Spaceland: access shapefiles in Python¶
Spaceland is a modern Python library for fast, Pythonic access to ESRI shapefiles.
Or, at least, that’s what it will be. While Spaceland is in active development it’s still early days and the library isn’t yet feature-complete. What it does support is reading dBase III files (for why this is important, see What’s a shapefile?).
Spaceland is developed on GitHub and contributions are welcome.
What’s a shapefile?¶
Created by ESRI in the early 1990s, the shapefile is a historical data format that has outlived its technical usefulness and yet persists as the lingua franca of most geospatial tools.
Aim of the library¶
The aim of Spaceland is to provide the fastest and most idiomatic method of reading ESRI shapefiles in Python 3. To support that aim, the objectives are:
- Read all shape/record from shapefiles as fast as possible
- Be written in idiomatic Python 3 and provide a modern Python 3 interface to shapefiles
- Use built-in types as much as possible (you shouldn’t have to know about shapefile/dBase internals to use the data)
- Provide a high-level interface to data in zipped shapefiles
- Provide a low-level interface for those that need it
- Let people convert shapefile data into a more modern formats
- Integrate with orher Python geospatial libraries
- Include as close to 100% test coverage as possible
- Include high-quality documentation on the library and the shapefile format
For further details, see the roadmap.
What it won’t do¶
Spaceland is read-only. The shapefile should be considered a historical data format since it’s not well-suited to our Web-focussed world, and more suitable formats are now available (e.g. GeoJSON, TopoJSON, geospatial databases).

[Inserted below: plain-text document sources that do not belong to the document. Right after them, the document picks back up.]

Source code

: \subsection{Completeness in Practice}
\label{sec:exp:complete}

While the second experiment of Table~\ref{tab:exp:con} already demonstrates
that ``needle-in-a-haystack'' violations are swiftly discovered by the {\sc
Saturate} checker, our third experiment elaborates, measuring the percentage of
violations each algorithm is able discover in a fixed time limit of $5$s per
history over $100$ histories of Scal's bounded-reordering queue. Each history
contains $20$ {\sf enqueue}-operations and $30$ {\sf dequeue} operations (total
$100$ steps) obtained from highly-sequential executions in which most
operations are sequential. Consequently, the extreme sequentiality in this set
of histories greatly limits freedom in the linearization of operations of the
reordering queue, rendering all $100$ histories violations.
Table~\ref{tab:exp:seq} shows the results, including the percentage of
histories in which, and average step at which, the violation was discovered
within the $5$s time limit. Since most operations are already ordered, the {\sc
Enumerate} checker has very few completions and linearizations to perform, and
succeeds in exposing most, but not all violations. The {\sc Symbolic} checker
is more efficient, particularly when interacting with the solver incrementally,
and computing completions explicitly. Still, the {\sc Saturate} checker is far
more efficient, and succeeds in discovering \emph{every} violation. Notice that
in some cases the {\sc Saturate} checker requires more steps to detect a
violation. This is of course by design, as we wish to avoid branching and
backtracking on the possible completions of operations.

Spaceland won’t convert between coordinate systems, nor will it manipulate or analyse the data. But it should integrate with packages that do.
Roadmap¶
The current version is 0.1.0-dev
. Here’s the roadmap for getting to version 1.0.0
.
Version 0.1.0¶
- Read two-dimensional points, poly lines and polygons from shapefiles
- Publish package on PyPI
Version 0.2.0¶
- Read from ZIP files directly
- High-level interface for reading shapes and records
- Installation and quick start documentation
Version 0.3.0¶
- Support shape indexes (
.shx
files) - Include projection metadata from
.prj
files - Automatically select dBase III character-encoding from
.cpg
files
Version 0.4.0¶
- Convert shapefiles to GeoJSON
- Command-line interface for converting shapefiles to GeoJSON
- Documentation on the command-line interface
- Integrate with Shapely
Version 0.5.0¶
- Support multi points
- Support three-dimensional points, poly lines, polygons, and multi points
Version 0.6.0¶
- Support measures on points, poly lines, polygons, and multi points
Version 1.0.0¶
Support surface patches (
MultiPatch
)
Installation¶
To do.
Quick start¶
To do.
Command-line interface¶
The dbfr
command allows you to read records from a dBASE III file:
usage: dbfr [-h] [--encoding ENCODING] [--delimiter DELIMITER] [--quote QUOTE]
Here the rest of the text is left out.